Counterfeit Repentance

I think one of the greatest needs for the practice of discipleship and biblical counseling is a clear understanding of what repentance looks like. I’ve known of tearful confessions of wrong doing to spouses and church leaders that had the appearance of sorrow, but failed to last. There wasn’t a true heart change aligned with the expression of sorrow. The thought and writings of the Puritans are full of the riches on how to discern and produce true repentance. What follows are just a few of the gems ready to be mined if you take the time to search for them.

One of the devotionals I regularly read is Day by Day with the English Puritans. Within there, the reading for November 14th, was a passage quoted from the work of Richard Stock (1569-1626). He lectured at several churches in London and is buried in St. Paul’s Cathedral. He said there that:

Repentance is the constant turning of a man in his whole life from all sin unto God, arising from true faith and the true knowledge of a man’s own spiritual estate, ever joined with true humiliation.

Given a modern sense of language, it is better to substitute the word “humility” where Stock said “humiliation.” The person who looks deeply into the mirror of their own heart, and sees clearly what God sees, will always have a sense of their unworthiness joined with the wonderful knowledge of their forgiveness before God. Along with Isaiah, we will express our woe. For we are people of unclean lips who have seen the Lord of hosts. But He will see that our guilt is taken away; that our sin is atoned for (Isaiah 6:5-7).

In The Doctrine of Repentance, published in 1668, Thomas Watson examined the topic of repentance in great detail. We’ll look here at some of what he has to say about counterfeit repentance. You can get a paperback of his work on Amazon, or turn here for an online, updated language version.

Watson said the two essential graces in this life were faith and repentance. By them we fly to heaven. “Faith and repentance preserve the spiritual life just as heat and radical moisture preserve the natural.” He went on to discuss repentance, saying that in order to discover what is true repentance, he would first show what it is not—how a person may delude himself with “counterfeit repentance.” Watson felt there were three “deceits” in counterfeit repentance.

The first counterfeit for repentance is legal terror. Let’s say there was a man who remained in his sin for long time. Finally, God shows him what a desperate hazard he has run and the man is filled with anguish. The storm of conscience blows over, and again the man is quiet. He may believe that he is a true penitent because he has felt some bitterness in sin. “Do not be deceived; this is not repentance.” A sense of guilt can breed terror, but an infusion of grace breeds repentance.

If pain and trouble were sufficient for repentance, then the damned in hell would be the most penitent, for they are most in anguish. Repentance depends upon a change of heart. There may be terror and yet no change of heart.

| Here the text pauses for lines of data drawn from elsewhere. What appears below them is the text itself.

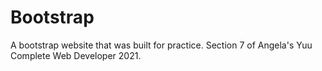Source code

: # Bootstrap
A bootstrap website that was built for practice. Section 7 of Angela's Yuu Complete Web Developer 2021.
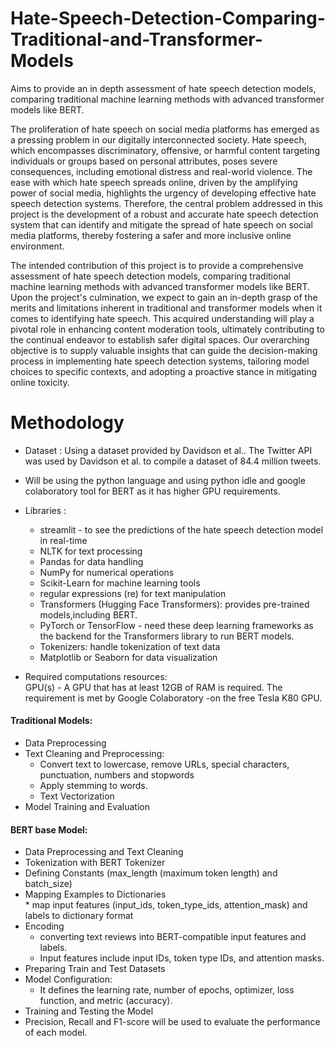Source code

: # Hate-Speech-Detection-Comparing-Traditional-and-Transformer-Models
Aims to provide an in depth assessment of hate speech detection models, comparing traditional machine learning methods with advanced transformer models like BERT.

The proliferation of hate speech on social media platforms has emerged as a pressing problem in our digitally interconnected society. Hate speech, which encompasses discriminatory, offensive, or harmful content targeting individuals or groups based on personal attributes, poses severe consequences, including emotional distress and real-world violence. The ease with which hate speech spreads online, driven by the amplifying power of social media, highlights the urgency of developing effective hate speech detection systems. Therefore, the central problem addressed in this project is the development of a robust and accurate hate speech detection system that can identify and mitigate the spread of hate speech on social media platforms, thereby fostering a safer and more inclusive online environment.  

The intended contribution of this project is to provide a comprehensive assessment of hate speech detection models, comparing traditional machine learning methods with advanced transformer models like BERT. Upon the project's culmination, we expect to gain an in-depth grasp of the merits and limitations inherent in traditional and transformer models when it comes to identifying hate speech. This acquired understanding will play a pivotal role in enhancing content moderation tools, ultimately contributing to the continual endeavor to establish safer digital spaces. Our overarching objective is to supply valuable insights that can guide the decision-making process in implementing hate speech detection systems, tailoring model choices to specific contexts, and adopting a proactive stance in mitigating online toxicity.

# Methodology  

* Dataset : Using a dataset provided by Davidson et al.. The Twitter API was used by Davidson et al. to compile a dataset of 84.4 million tweets.
* Will be using the python language and using python idle and google colaboratory tool for BERT as it has higher GPU requirements.
* Libraries :
    * streamlit - to see the predictions of the hate speech detection model in real-time  
    * NLTK for text processing  
    * Pandas for data handling  
    * NumPy for numerical operations  
    * Scikit-Learn for machine learning tools  
    * regular expressions (re) for text manipulation  
    * Transformers (Hugging Face Transformers): provides pre-trained models,including BERT.  
    * PyTorch or TensorFlow - need these deep learning frameworks as the backend for the Transformers library to run BERT models.  
    * Tokenizers: handle tokenization of text data  
    * Matplotlib or Seaborn for data visualization

* Required computations resources:  
 GPU(s) -  A GPU that has at least 12GB of RAM is required. The requirement is met by Google Colaboratory -on the free Tesla K80 GPU.  
  
#### Traditional Models:
* Data Preprocessing  
* Text Cleaning and Preprocessing:  
    * Convert text to lowercase, remove URLs, special characters, punctuation, numbers and stopwords  
    * Apply stemming to words.  
    * Text Vectorization  
* Model Training and Evaluation
  
#### BERT base Model:  
* Data Preprocessing and Text Cleaning  
* Tokenization with BERT Tokenizer  
* Defining Constants (max_length (maximum token length) and batch_size)   
* Mapping Examples to Dictionaries  
      * map input features (input_ids, token_type_ids, attention_mask) and labels to dictionary format  
* Encoding  
    * converting text reviews into BERT-compatible input features and labels.  
    * Input features include input IDs, token type IDs, and attention masks.  
* Preparing Train and Test Datasets  
* Model Configuration:  
    * It defines the learning rate, number of epochs, optimizer, loss function, and metric (accuracy).  
* Training and Testing the Model  
* Precision,  Recall and F1-score will be used to evaluate the performance of each model.  



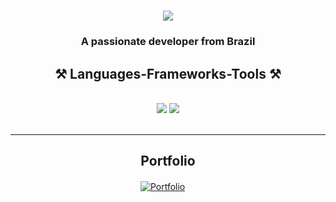 <h1 align="center">
    <img src="https://readme-typing-svg.herokuapp.com/?font=Righteous&size=35&center=true&vCenter=true&width=500&height=70&duration=4000&lines=Hi+There!+👋🤓;+I'm+Davi!;" />
</h1>

<h3 align="center">A passionate developer from Brazil</h3>


<h2 align="center">⚒️ Languages-Frameworks-Tools ⚒️</h2>
<br/>
<div align="center">
    <img src="https://skillicons.dev/icons?i=html,css,bootstrap,vscode,github,git" />
    <img src="https://skillicons.dev/icons?i=python,javascript,c,java,mysql" /><br>
</div>

<br/>
<hr/>

<div align="center">
  <h2>Portfolio</h2>
    
[![Portfolio](https://img.shields.io/badge/Portfolio-%23000000.svg?style=for-the-badge&logo=firefox&logoColor=#24BCF7)](https://davi7071.github.io/portfolio1/)
  ㅤ
</div>

<br/><br/>
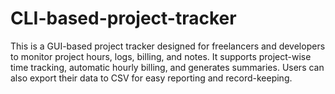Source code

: # CLI-based-project-tracker
This is a GUI-based project tracker designed for freelancers and developers to monitor project hours, logs, billing, and notes. It supports project-wise time tracking, automatic hourly billing, and generates summaries. Users can also export their data to CSV for easy reporting and record-keeping.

A second counterfeit for repentance could look like resolution against sin. Watson observed that a person could be resolved to not sin and still not truly be repentant. Such a resolution arises because sin is painful, not because it is sinful. This resolve will vanish. It could also proceed from a fear of death and hell. Self-love, Watson said, is at work here and the love of sin will prevail against it. He warned, “Do not trust to a passionate resolution; it is raised in a storm and it will die in a calm.”

A third counterfeit for repentance is wrapped up in leaving some sinful ways. Here Watson means that a sin might be truly abandoned, but not because of repentance. He agreed that it is a good and great thing for a person to put away sin. However, the individual could part ways with some sins and keep others. The husband who ceases to physically abuse his wife, but continues to demean and criticize her is such a person.

A second leaving could be where an old sin is abandoned, but a new one taken up. This is merely an exchange of sin, for the heart, again, remains unchanged. The person who reforms his delinquent youth, but becomes a corrupt banker as an adult. “So a man moves from one vice to another but still remains a sinner.”

A third leaving is from prudence, not from grace. A woman may realize that while her sin is a pleasure, it could ruin her good name, prejudice her health and impair her wealth. So counting the cost, she decides to stop using drugs. In all these leavings, the initial sin is left, but not because of repentance. “True leaving of sin is when the acts cease because of the infusion of a principle of grace, just as it ceases to be dark when there is an infusion of light.”

In future posts, we’ll look at the true nature of repentance, according to Watson and other Puritans. We’ll close where we started, with Richard Stock.  Above, we noted that Stock said the life of a believer is one of constant repentance. And it seems he walked his talk. Within The Lives of the Puritans, Volume 2, it was said of Richard Stock that he was the means of bringing many persons to the saving knowledge of the truth. “Though many ministers preached to others, and not to themselves, Mr. Stock practiced what he preached. His life was one uniform practical comment upon his doctrine.” He lived a life of true repentance.